According to published literature, taste and skin color are key parameters that influence consumer acceptability and preference [49]. The total soluble solids (TSS) and titratable acidity (TA) of “Nam Dok Mai Si Tong” mangoes are strongly correlated with the ripeness stage at harvest of mangoes [10,50]. This mango has an inherent skin color that attracts consumers. As a result, we decided to classify mangoes into groups using biochemical properties (namely, TSS and TA) and to employ machine learning techniques to transform the correlation between the physical and electrical properties and the biochemical properties into a predictive model. The procedures for predicting the ripeness stage of mangoes are shown in Figure 3. The process began by separating mangoes into two groups: one for measuring physical, electrical, and biochemical properties of mangoes and one for measuring only physical and electrical properties. The k-means unsupervised learning algorithm was chosen to visualize the data distributions of the biochemical data of mangoes (TSS and TA) and to find outliers.The biochemical data were fed into the k-means algorithm, which was used to label stages for each mango. Fortunately, the k-means algorithm reported no outliers in our biochemical data. However, it disclosed a class imbalance in the number of mango samples, which is common in practice data classifications. Thus, the SMOTETomek technique was used for data oversampling. Three supervised ML techniques, namely GNB, SVM, and FANN, have already been used in literature for classification of the ripeness stage in several fruit crops. We wanted to find the most suitable ML algorithm for predicting the ripeness stage of mangoes. For this reason, we compared the performances of the GNB, SVM, and FANN classifiers using fourfold cross validation on both the unbalanced and balanced datasets of classes by considering the percent of corrected predictions. The results showed that the FANN classifier outperformed the others. We employed datasets of biochemical, physical, and electrical variables (100 data) from 100 mangoes to test the GNB, SVM, and FANN, while datasets of physical and electrical variables (100 data) from 20 mangoes were used as external datasets to validate the FANN model. The ML algorithms were implemented in Python using the scikit-learn and Keras packages.

2.6. The Optimal Number of Clusters

The elbow and silhouette methods were employed to evaluate the optimal number of clusters of ripeness stage of mango fruits [51].

2.6.1. Elbow Method

The elbow method calculates the total of squared errors of data points in a cluster and the centroids of clusters, which is known as the distortion score. The number of squared errors decreases, indicating an improvement in clustering quality. When the total of squared errors is plotted against the number of clusters, the optimal number of clusters is revealed as a significant change in slope, which is known as an elbow.

2.6.2. Silhouette Method

The silhouette method determines the proper number of clusters in a dataset by measuring cluster separation distance. The silhouette coefficient (SC) lies between −1 and 1, with negative and positive values indicating that the samples are in the wrong and correct cluster, respectively.
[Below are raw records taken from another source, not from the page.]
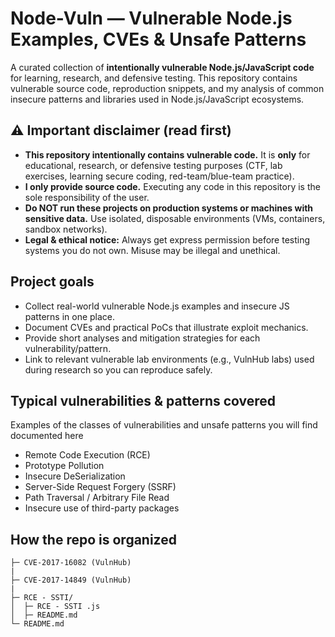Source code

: # Node-Vuln — Vulnerable Node.js Examples, CVEs & Unsafe Patterns

A curated collection of **intentionally vulnerable Node.js/JavaScript code** for learning, research, and defensive testing.
This repository contains vulnerable source code, reproduction snippets, and my analysis of common insecure patterns and libraries used in Node.js/JavaScript ecosystems.


## ⚠️ Important disclaimer (read first)

* **This repository intentionally contains vulnerable code.** It is **only** for educational, research, or defensive testing purposes (CTF, lab exercises, learning secure coding, red-team/blue-team practice).
* **I only provide source code.** Executing any code in this repository is the sole responsibility of the user.
* **Do NOT run these projects on production systems or machines with sensitive data.** Use isolated, disposable environments (VMs, containers, sandbox networks).
* **Legal & ethical notice:** Always get express permission before testing systems you do not own. Misuse may be illegal and unethical.



## Project goals

* Collect real-world vulnerable Node.js examples and insecure JS patterns in one place.
* Document CVEs and practical PoCs that illustrate exploit mechanics.
* Provide short analyses and mitigation strategies for each vulnerability/pattern.
* Link to relevant vulnerable lab environments (e.g., VulnHub labs) used during research so you can reproduce safely.


## Typical vulnerabilities & patterns covered

Examples of the classes of vulnerabilities and unsafe patterns you will find documented here

* Remote Code Execution (RCE) 
* Prototype Pollution
* Insecure DeSerialization
* Server-Side Request Forgery (SSRF)
* Path Traversal / Arbitrary File Read
* Insecure use of third-party packages 


## How the repo is organized

```
├─ CVE-2017-16082 (VulnHub)
|
├─ CVE-2017-14849 (VulnHub)
|
├─ RCE - SSTI/
│  ├─ RCE - SSTI .js
│  ├─ README.md
└─ README.md
```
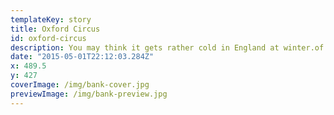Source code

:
 ```yaml
---
templateKey: story
title: Oxford Circus
id: oxford-circus
description: You may think it gets rather cold in England at winter.of England's capital unless you take a trip to London Zoo.
date: "2015-05-01T22:12:03.284Z"
x: 489.5
y: 427
coverImage: /img/bank-cover.jpg
previewImage: /img/bank-preview.jpg
---
```

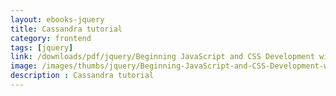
 ```yaml
---
layout: ebooks-jquery
title: Cassandra tutorial
category: frontend
tags: [jquery]
link: /downloads/pdf/jquery/Beginning JavaScript and CSS Development with jQuery.pdf 
image: /images/thumbs/jquery/Beginning-JavaScript-and-CSS-Development-with-jQuery-min.png
description : Cassandra tutorial 
---
```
Higher SC values indicate better quality of clustering.

2.7. Evaluation of Classifier Performance

The performance of ML classifiers was evaluated using k-fold cross validation. The process starts by choosing a number, k, and partitioning the data into k subsets: k-folds. Next, the data of one of k − 1 folds israndomly chosen for training, while that of another is used to test the classifier. The error rate of the test is then computed. This process was repeated with a different randomly selected training and testing dataset. In this study, the process was repeated 4 times, and an average error rate was computed for these 4 runs, i.e., fourfold cross validation was performed. The accuracy of the ML classifier was computed as the ratio between the sum of the true results and the sum of the true and false results, while the precision was calculated as the ratio of true outcomes to the sum of true and false outcomes.

3. Results

The images of the example mangoes at 80 days old are shown in Figure 4. Notice that the skin color of these mangoes was similar from day 1 to day 9 after harvest. Therefore, the color attributes used in this study (RGB) were not good indicators for classifying ripeness. We used the pandas library in Python to calculate the data collected as described in the Section 2. Table 3 shows the average and standard deviation for the original data of the titratable acidity (TA), total soluble solids (TSS), TSS/TA ratio, weight, voltage, capacitance, weight/capacitance ratio, and red (R), green (G), and blue (B) skin colors of 100 mango samples.

3.1. k-Means Clustering Results

Figure 5 shows scatter plots of biochemical data of 100 mangoes using the k-means clustering with k = 2 clusters (Figure 5a–c) and k = 3 clusters (Figure 5d–f). The results from the k-means algorithm showed clear boundaries between clusters, which suggested that the k-means method using TSS, TA, and TSS/TA was adequate to separate the ripening stages of mangoes. For two-ripenessclass clustering, the distribution of data in the unripe cluster was denser than that in the ripe cluster. The numbers of mangoes in the unripe and ripe stages were 81 and 19, respectively (Table 4). For three-ripeness class clustering, the distribution of data in the unripe cluster was denser than those in the ripe and overripe clusters. The numbers of mangoes in the unripe, ripe, and overripe stages were 60, 30, and 10, respectively (Table 4). There was some overlap between mango samples within their own clusters. This indicated the similarity of the TSS and TA of mangoes. A negative relation between TSS and TA during the ripening of mangoes was shown, which is consistent with previous studies [50,52]. Mangoes in the overripe cluster showed the highest TSS, indicating more ripeness, and were sweeter than mangoes in the unripe and ripe stages.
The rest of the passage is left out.